The neurologic examination is extensive and detailed. An abbreviated neurologic exam that gives the physician an idea of the size and severity of the ischemic lesion is more appropriate in the acute setting. The basic elements are: mental status, cranial nerves, motor, sensory, brainstem and cerebellar functions. The use of neurologic scales (e.g. NIH Stroke Scale) has greatly facilitated the evaluation of patients to document severity in an objective scoring system. The scales not only measure the size/severity of the lesion but also allow for an assessment of outcome in populations of patients.
It may sound burdensome and long examination. However, with experience, you will learn what are the essential elements that you should seek for before making a decision. Some of the details of the examination can be completed after basic emergency decisions are made.

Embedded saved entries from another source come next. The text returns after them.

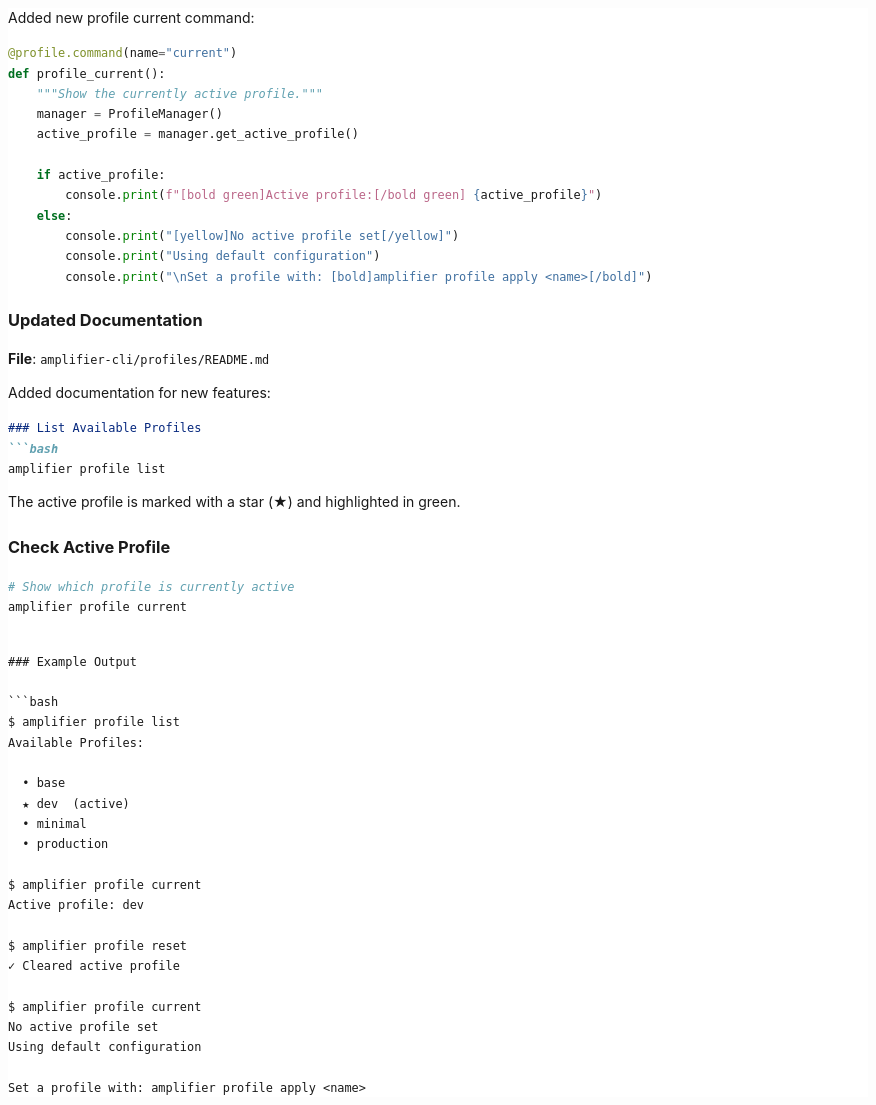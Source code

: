 Added new profile current command:

```python
@profile.command(name="current")
def profile_current():
    """Show the currently active profile."""
    manager = ProfileManager()
    active_profile = manager.get_active_profile()

    if active_profile:
        console.print(f"[bold green]Active profile:[/bold green] {active_profile}")
    else:
        console.print("[yellow]No active profile set[/yellow]")
        console.print("Using default configuration")
        console.print("\nSet a profile with: [bold]amplifier profile apply <name>[/bold]")
```

### Updated Documentation

**File**: `amplifier-cli/profiles/README.md`

Added documentation for new features:

```markdown
### List Available Profiles
```bash
amplifier profile list
```

The active profile is marked with a star (★) and highlighted in green.

### Check Active Profile
```bash
# Show which profile is currently active
amplifier profile current
```
```

### Example Output

```bash
$ amplifier profile list
Available Profiles:

  • base 
  ★ dev  (active)
  • minimal 
  • production

$ amplifier profile current
Active profile: dev

$ amplifier profile reset
✓ Cleared active profile

$ amplifier profile current
No active profile set
Using default configuration

Set a profile with: amplifier profile apply <name>
```
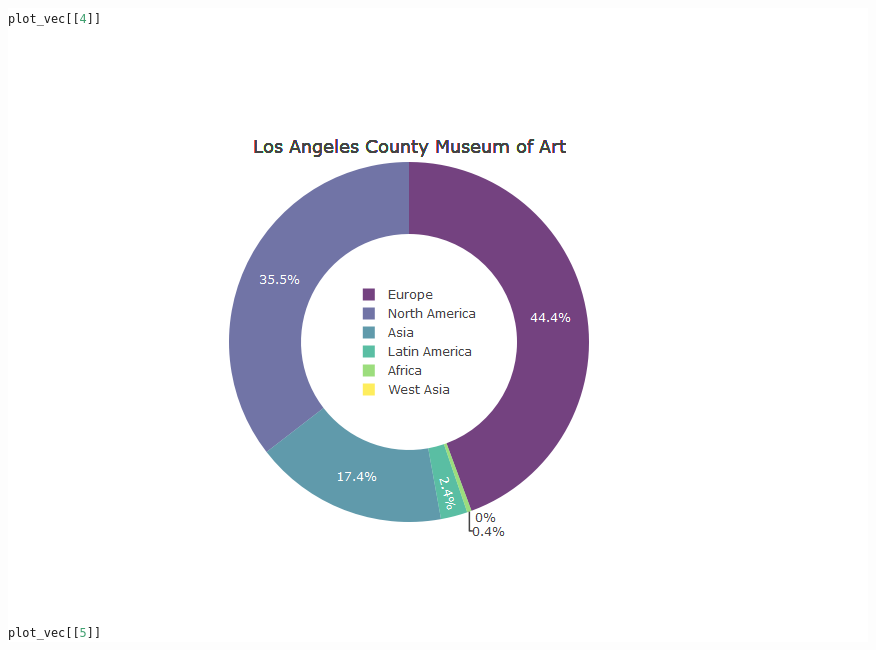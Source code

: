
 ``` r
plot_vec[[4]]
```

![](Artist_donut_plots_md_files/figure-gfm/unnamed-chunk-12-4.png)

``` r
plot_vec[[5]]
```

The diagnosis of stroke has three parts:
anatomic...where is the lesion?
pathogenetic...why did the lesion occur?
etiologic....what caused it?
The diagnosis and proposed mechanisms are confirmed by a paraclinical evaluation that includes ultrasound, computed tomography (CT scan) and magnetic resonance studies. While it was 15% permissible in yesteryear to miss the diagnosis of hemorrhage vs. infact, or to mistake a subdural hematoma for a stroke or vice versa, the wide availability of CT scan has improved the rate of correct diagnosis leaving very little chances of error between these diagnoses.
Thus, for those of you who tend to think in computer terms, the format of the diagnosis of stroke should be:
"This patient had a {anatomic diagnosis}{pathogenetic diagnosis}{etiologic diagnosis} ischemic stroke.
For example: "This patient had a left frontal ischemic stroke, caused by occlusion of the proximal anterior division of the MCA. The mechanism of the stroke is embolic, more specifically, cardioembolic, from atrial fibrillation."